[Saved entries]
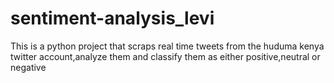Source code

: # sentiment-analysis_levi
This is a python project that scraps real time tweets from the huduma kenya twitter account,analyze them and classify them as either positive,neutral or negative
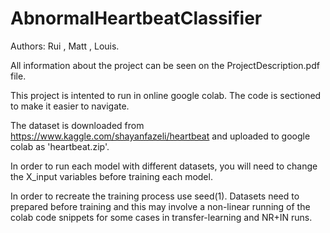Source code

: # AbnormalHeartbeatClassifier

Authors: Rui , Matt , Louis. 

All information about the project can be seen on the ProjectDescription.pdf file.

This project is intented to run in online google colab. The code is sectioned to make it easier to navigate. 

The dataset is downloaded from https://www.kaggle.com/shayanfazeli/heartbeat and uploaded to google colab as 'heartbeat.zip'. 

In order to run each model with different datasets, you will need to change the X_input variables before training each model.

In order to recreate the training process use seed(1). Datasets need to prepared before training and this may involve a non-linear running of the colab code snippets for some cases in transfer-learning and NR+IN runs.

WHAT THE TASK ASKS — Among the lines above, count those containing "colab" and give only that count.

RESULT FOR THIS EXERCISE — 3